(PROVIDED RECORDS Opens)

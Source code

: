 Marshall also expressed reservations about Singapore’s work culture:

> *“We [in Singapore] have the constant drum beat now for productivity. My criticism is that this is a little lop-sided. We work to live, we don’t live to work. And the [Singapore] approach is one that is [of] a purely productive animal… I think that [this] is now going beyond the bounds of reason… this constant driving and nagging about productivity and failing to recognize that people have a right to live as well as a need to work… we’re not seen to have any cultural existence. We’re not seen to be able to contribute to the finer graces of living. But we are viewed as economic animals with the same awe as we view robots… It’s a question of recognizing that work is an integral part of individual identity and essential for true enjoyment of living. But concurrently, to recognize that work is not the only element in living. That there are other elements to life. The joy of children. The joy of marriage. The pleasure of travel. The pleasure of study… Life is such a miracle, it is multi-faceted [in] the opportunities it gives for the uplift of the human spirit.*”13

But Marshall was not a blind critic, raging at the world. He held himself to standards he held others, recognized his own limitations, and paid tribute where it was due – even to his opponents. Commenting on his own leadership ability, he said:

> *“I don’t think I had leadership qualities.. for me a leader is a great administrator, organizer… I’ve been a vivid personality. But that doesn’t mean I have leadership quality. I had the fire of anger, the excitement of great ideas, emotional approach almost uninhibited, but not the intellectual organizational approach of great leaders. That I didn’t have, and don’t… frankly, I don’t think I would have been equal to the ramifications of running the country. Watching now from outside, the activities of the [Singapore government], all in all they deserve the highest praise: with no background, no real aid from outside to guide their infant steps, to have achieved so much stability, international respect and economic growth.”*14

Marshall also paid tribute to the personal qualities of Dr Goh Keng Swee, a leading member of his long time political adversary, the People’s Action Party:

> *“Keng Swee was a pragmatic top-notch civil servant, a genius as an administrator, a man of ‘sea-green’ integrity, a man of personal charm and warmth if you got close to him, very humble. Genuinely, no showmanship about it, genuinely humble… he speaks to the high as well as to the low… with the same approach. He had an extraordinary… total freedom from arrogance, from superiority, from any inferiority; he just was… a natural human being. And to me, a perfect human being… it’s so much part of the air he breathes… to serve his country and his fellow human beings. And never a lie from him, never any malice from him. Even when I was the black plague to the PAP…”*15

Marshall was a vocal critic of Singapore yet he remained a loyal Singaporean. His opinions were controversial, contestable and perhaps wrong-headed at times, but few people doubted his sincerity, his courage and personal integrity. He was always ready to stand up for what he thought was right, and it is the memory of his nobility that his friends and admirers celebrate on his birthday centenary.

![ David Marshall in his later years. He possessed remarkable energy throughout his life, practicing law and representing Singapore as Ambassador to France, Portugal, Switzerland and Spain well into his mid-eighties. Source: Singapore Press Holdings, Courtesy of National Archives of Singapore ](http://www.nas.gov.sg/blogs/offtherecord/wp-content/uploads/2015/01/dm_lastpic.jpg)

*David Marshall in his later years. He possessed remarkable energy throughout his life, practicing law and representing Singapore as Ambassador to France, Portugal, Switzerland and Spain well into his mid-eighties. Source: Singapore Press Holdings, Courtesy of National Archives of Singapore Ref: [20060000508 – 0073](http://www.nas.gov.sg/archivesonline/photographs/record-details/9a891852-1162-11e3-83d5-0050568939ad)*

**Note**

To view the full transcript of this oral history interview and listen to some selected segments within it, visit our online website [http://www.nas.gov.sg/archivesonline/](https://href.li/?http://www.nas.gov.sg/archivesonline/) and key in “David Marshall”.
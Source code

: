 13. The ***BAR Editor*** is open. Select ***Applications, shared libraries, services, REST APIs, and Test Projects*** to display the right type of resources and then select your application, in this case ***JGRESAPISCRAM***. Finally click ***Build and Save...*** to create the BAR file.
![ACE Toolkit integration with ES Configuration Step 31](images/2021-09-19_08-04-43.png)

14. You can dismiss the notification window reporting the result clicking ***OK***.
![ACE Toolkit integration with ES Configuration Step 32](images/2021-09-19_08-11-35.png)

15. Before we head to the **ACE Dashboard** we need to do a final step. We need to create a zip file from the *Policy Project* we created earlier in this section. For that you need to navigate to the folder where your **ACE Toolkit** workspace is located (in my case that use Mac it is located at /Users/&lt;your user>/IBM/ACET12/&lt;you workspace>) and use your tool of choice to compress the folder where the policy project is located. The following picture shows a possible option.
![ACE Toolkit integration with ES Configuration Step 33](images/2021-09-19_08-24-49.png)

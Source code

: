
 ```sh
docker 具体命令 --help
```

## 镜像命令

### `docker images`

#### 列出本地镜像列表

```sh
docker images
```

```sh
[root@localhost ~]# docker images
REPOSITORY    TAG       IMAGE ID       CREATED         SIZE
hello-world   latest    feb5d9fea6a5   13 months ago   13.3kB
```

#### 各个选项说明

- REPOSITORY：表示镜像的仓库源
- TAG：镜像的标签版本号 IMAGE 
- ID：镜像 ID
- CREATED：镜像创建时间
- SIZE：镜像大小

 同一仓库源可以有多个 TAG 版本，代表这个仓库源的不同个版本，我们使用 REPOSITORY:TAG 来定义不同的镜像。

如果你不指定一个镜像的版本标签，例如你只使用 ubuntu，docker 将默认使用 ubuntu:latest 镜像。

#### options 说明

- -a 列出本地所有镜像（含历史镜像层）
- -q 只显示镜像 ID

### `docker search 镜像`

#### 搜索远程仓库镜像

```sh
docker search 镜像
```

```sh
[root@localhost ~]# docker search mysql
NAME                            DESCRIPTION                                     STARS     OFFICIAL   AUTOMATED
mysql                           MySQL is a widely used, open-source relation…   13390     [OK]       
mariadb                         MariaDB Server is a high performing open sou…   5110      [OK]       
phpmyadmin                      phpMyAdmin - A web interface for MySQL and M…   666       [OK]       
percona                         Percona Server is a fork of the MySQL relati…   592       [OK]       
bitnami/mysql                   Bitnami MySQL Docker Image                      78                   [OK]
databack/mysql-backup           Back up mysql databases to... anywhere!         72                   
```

(PROVIDED RECORDS Closes)

| WHAT TO DO |
All lines of the entries containing the string "Configuration" must be shown in full.

| WRITTEN REPLY |
![ACE Toolkit integration with ES Configuration Step 31](images/2021-09-19_08-04-43.png)
![ACE Toolkit integration with ES Configuration Step 32](images/2021-09-19_08-11-35.png)
![ACE Toolkit integration with ES Configuration Step 33](images/2021-09-19_08-24-49.png)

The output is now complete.